▶ **WHAT YOU NEED TO DO**: Using the data below, tally the lines that include the string "queda". Only the number is wanted.

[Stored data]
------------

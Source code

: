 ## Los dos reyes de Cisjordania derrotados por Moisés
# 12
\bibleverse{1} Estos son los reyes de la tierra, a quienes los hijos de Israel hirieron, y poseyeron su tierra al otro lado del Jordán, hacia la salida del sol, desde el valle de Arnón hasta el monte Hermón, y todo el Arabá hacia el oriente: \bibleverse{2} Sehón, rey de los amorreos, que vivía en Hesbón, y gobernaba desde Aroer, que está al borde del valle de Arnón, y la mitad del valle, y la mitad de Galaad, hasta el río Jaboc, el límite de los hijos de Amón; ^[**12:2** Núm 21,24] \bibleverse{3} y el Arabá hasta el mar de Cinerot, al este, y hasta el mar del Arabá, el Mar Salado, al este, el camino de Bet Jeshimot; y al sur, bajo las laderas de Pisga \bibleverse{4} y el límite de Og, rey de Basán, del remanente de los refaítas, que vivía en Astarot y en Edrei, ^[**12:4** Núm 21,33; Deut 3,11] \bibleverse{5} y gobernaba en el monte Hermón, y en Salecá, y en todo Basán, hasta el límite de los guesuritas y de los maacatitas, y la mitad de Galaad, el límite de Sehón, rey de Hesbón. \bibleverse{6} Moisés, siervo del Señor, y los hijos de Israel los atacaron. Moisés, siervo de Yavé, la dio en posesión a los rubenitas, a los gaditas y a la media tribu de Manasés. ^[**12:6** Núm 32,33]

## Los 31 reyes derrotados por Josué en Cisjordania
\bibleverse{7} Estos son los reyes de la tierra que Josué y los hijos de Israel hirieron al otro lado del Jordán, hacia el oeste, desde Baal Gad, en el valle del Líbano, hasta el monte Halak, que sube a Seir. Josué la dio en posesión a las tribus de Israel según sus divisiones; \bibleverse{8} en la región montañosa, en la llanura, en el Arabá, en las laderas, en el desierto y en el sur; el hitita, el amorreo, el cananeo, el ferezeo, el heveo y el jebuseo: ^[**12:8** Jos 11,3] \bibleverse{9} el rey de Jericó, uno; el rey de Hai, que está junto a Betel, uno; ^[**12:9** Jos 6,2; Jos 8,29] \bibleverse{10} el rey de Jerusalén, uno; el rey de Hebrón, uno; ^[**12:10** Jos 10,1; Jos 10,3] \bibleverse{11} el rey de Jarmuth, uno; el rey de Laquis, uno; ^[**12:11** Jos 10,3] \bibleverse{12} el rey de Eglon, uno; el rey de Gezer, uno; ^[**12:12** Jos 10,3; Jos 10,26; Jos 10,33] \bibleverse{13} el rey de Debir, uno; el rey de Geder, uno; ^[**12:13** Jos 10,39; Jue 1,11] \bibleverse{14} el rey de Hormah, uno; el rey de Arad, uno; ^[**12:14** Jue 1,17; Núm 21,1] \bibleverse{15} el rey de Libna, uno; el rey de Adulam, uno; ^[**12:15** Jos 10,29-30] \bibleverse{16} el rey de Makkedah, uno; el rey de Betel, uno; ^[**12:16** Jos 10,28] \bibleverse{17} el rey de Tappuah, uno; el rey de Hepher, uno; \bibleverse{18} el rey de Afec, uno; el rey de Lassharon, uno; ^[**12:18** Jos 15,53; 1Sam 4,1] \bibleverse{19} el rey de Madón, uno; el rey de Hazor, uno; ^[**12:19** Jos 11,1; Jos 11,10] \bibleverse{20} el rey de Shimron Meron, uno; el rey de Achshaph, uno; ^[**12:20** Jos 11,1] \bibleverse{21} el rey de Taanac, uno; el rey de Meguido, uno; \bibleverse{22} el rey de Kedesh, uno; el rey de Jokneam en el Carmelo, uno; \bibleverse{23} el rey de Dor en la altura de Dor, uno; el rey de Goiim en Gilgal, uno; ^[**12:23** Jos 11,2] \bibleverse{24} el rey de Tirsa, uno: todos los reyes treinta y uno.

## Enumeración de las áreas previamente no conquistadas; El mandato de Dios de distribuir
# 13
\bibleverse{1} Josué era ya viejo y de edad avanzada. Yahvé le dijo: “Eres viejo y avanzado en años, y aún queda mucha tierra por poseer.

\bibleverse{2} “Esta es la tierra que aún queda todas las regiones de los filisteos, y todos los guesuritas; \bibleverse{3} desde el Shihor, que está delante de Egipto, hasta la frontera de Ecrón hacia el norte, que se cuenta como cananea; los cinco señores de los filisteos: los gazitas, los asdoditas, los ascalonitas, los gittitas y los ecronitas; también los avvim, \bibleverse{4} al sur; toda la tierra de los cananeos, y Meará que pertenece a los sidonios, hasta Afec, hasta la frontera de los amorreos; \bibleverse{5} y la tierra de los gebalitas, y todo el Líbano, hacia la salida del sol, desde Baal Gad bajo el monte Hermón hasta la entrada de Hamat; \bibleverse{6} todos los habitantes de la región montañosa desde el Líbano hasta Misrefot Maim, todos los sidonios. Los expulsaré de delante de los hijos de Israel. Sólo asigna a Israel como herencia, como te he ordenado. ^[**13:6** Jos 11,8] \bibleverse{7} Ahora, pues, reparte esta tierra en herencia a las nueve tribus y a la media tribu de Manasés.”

------------

▶ **EXERCISE RESPONSE**: 2